When splitting the training data from 2014-01-01 to 2014-12-31 into training and validation sets we don’t use the traditional approach of randomly splitting the data on a per-instance basis, as instances with the same keyphrase could have highly similar multivariate time series (as previously discussed in this section). This would not represent the real relationship between the training and testing sets, which have no overlap. To bypass this issue, we split on the unique keyphrase level instead which ensures no training/validation data overlap. Specifically, we randomly sample 90% of the unique keyphrases from the training data and use the instances associated with these keyphrases to train the model. The remaining 10% of keyphrases representing instances are used to validate it. When splitting the keyphrases, we use stratified random sampling—where unique keyphrases are divided based on if they ever become a future customer need i.e. contained in the TCN dataset 1–3 years in the future. When training the model, the data is then undersampled to a 1:1 ratio of positive and negative instances (allowing for faster training times). The validation data is then only undersampled to the ratio which represents the initial class distribution between positive and negative in the original training data e.g. 260:1 ratio. This is done as a probability threshold which represents the class distribution in the real training data is required to be estimated. By removing 90% of the unique keyphrases that represent future customer need instances this distribution is misrepresented, hence the need to undersample again.

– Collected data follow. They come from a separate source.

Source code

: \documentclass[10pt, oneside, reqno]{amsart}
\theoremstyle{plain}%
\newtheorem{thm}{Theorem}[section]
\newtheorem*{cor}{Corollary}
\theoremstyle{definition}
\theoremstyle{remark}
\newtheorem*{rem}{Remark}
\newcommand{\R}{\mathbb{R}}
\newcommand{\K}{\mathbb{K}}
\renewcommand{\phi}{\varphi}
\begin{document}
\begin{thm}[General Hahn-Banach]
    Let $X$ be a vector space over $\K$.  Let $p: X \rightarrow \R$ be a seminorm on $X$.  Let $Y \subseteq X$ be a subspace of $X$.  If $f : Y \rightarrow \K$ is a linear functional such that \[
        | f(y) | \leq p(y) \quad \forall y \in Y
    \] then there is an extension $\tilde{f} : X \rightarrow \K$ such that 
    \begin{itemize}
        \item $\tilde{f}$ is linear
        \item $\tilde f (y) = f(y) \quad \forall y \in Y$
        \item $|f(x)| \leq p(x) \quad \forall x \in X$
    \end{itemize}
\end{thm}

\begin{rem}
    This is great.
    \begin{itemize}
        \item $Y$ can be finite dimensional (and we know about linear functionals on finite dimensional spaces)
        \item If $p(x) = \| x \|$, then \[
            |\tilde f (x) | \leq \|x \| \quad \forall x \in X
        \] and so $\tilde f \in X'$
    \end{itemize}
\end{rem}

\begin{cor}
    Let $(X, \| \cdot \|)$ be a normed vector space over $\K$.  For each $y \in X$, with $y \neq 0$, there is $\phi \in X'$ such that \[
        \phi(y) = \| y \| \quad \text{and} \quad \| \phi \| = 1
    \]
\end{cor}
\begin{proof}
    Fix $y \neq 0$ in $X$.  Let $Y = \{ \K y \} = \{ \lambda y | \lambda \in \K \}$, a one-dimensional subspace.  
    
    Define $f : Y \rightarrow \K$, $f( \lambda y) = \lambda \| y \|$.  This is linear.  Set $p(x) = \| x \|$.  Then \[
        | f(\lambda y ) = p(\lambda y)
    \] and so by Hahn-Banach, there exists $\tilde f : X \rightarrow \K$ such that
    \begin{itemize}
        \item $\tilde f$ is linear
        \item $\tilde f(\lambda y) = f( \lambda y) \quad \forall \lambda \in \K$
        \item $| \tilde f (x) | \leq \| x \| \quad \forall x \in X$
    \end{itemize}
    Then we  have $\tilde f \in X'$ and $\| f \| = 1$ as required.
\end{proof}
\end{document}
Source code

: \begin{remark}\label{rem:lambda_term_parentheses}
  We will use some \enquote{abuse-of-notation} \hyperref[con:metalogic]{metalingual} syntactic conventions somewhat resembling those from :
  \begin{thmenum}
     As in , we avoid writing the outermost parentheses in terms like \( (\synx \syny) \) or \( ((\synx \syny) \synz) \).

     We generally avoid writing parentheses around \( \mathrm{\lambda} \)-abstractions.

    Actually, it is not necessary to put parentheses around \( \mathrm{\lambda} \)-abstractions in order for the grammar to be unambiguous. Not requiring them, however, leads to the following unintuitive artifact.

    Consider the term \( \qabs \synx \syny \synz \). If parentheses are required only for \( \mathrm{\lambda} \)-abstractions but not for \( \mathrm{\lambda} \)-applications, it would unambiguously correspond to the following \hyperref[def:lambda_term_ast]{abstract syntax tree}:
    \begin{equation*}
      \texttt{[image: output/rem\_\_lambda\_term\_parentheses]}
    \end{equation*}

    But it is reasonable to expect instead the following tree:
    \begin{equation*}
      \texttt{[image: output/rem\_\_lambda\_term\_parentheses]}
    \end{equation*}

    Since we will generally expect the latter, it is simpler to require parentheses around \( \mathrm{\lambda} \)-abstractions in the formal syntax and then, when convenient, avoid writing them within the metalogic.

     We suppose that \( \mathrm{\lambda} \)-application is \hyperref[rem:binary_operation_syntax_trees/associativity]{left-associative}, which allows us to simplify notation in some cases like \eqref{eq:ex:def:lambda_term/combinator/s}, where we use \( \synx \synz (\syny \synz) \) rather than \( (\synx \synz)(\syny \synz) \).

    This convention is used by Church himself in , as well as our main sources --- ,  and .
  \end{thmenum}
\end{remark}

Social Media Algorithm: How the One Category approach is trained, validated and tested

Data: catgoryArr ← [′shampoo′, ′toothpaste′, ′eyeliner′]

for categorycategoryArr do

allData = getDataForCategory(category)

allTrainData, allTestData = splitDataByDate(allData)

trainData, validData = splitDataByValidProcedure(allTrainData)

trainDataUndersampled = undersample(trainData)

model = trainModel(trainDataUndersampled)

probabilityThreshold = validate(model, validData)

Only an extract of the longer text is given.